• **What is being asked**: Check every line of the data for the word "maximum", and copy those that have it.

• **Source records**:
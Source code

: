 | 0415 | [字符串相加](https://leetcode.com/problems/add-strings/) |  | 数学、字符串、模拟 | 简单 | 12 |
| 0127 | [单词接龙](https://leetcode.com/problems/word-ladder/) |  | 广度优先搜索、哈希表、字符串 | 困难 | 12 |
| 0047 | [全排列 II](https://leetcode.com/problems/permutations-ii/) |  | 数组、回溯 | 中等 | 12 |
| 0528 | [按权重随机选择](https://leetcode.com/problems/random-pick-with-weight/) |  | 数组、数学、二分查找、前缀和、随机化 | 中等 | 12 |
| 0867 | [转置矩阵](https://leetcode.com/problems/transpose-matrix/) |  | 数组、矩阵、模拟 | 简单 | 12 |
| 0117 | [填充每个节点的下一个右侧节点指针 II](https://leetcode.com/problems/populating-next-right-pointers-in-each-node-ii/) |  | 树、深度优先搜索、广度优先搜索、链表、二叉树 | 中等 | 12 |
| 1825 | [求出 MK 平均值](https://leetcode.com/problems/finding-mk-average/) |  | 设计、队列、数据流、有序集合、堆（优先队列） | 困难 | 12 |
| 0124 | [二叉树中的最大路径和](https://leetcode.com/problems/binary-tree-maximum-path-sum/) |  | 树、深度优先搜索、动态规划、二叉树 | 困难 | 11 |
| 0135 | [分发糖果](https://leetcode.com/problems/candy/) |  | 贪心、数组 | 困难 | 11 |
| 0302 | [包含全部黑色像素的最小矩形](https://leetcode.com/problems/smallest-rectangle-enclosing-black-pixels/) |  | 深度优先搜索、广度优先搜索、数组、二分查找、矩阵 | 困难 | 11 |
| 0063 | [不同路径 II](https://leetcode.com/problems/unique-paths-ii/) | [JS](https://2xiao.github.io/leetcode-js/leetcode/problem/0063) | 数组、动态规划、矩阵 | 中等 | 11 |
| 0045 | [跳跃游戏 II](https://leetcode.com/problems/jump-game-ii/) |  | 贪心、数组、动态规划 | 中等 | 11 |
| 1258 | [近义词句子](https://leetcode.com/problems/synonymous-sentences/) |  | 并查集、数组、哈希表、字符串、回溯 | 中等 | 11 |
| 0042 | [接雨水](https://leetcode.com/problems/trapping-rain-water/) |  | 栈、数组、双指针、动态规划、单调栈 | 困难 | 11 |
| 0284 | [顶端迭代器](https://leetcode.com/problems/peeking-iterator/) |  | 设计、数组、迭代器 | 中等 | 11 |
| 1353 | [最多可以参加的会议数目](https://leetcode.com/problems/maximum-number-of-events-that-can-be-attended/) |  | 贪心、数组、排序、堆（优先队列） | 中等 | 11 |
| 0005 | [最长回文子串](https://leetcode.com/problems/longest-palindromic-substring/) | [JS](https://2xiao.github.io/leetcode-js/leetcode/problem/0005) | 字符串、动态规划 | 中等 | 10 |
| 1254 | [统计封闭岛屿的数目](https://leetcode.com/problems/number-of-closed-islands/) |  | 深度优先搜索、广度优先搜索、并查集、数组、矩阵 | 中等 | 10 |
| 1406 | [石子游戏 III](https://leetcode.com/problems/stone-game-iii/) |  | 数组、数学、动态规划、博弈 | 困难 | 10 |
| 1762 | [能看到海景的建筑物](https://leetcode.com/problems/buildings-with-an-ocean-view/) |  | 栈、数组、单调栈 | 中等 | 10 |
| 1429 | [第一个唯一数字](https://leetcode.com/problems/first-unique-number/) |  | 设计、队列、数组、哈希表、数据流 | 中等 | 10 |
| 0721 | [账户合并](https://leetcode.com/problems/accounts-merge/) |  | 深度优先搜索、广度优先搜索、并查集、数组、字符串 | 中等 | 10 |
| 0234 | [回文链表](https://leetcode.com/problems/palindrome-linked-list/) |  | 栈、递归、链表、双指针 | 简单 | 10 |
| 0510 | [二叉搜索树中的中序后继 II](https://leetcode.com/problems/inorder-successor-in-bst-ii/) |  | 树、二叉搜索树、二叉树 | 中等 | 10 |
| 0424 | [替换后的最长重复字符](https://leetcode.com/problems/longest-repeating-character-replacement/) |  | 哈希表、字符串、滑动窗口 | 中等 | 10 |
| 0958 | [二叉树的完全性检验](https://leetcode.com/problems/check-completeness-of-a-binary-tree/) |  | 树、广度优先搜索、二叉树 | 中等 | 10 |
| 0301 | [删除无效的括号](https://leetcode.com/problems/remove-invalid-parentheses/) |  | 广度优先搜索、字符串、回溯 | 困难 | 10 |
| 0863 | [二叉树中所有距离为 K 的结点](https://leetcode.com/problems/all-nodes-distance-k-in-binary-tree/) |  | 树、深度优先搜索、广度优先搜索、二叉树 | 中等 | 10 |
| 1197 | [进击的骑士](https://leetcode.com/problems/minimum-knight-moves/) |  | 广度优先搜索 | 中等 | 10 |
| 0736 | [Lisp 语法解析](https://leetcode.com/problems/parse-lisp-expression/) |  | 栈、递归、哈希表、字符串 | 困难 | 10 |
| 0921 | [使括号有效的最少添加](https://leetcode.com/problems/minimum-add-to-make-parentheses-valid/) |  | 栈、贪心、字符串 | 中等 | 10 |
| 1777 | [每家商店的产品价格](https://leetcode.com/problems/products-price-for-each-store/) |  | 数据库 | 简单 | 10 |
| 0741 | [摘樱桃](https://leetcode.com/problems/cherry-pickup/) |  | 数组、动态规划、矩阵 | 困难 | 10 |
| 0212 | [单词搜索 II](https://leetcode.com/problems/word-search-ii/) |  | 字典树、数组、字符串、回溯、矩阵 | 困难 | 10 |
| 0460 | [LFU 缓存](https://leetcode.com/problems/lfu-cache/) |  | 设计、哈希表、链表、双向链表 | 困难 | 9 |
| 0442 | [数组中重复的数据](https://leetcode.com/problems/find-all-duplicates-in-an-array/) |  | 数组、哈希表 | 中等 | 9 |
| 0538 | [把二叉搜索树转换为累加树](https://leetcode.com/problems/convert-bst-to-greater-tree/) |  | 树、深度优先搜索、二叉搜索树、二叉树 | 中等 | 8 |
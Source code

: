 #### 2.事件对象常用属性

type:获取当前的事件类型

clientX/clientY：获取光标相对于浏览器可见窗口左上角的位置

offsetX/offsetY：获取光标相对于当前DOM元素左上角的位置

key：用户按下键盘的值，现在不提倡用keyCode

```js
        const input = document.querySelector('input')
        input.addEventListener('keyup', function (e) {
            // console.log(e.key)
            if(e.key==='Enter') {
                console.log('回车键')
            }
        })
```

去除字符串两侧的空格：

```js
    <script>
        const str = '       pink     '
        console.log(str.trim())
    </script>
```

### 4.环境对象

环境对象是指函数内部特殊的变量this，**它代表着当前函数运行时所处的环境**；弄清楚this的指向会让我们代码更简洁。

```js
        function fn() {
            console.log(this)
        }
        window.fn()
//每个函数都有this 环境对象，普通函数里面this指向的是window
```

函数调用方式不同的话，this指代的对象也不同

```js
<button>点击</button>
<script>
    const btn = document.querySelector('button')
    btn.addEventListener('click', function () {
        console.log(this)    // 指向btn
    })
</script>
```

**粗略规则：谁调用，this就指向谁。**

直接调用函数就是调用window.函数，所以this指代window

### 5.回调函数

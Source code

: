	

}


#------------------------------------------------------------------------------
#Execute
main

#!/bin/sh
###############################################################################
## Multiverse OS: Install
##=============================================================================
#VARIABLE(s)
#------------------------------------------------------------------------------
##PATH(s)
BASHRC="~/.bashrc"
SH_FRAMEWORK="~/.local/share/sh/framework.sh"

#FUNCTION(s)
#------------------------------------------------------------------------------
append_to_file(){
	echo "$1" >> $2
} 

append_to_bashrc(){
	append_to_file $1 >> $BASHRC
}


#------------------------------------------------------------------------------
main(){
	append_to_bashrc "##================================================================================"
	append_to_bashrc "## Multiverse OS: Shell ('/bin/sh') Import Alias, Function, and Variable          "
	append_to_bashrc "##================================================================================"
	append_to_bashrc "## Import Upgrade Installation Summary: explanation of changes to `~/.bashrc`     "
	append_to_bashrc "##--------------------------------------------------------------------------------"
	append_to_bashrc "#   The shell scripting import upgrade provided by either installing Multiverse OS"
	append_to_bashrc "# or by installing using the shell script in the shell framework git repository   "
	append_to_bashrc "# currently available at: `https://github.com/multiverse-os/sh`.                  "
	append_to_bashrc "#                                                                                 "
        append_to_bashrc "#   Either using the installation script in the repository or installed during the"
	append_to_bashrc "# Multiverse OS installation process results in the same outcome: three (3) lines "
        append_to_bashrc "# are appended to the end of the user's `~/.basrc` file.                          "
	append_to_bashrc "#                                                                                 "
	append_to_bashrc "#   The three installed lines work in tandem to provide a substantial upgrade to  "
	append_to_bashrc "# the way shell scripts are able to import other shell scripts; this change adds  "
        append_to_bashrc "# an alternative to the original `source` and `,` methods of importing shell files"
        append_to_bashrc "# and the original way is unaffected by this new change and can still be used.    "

• **Finished task**:
| 0124 | [二叉树中的最大路径和](https://leetcode.com/problems/binary-tree-maximum-path-sum/) |  | 树、深度优先搜索、动态规划、二叉树 | 困难 | 11 |
| 1353 | [最多可以参加的会议数目](https://leetcode.com/problems/maximum-number-of-events-that-can-be-attended/) |  | 贪心、数组、排序、堆（优先队列） | 中等 | 11 |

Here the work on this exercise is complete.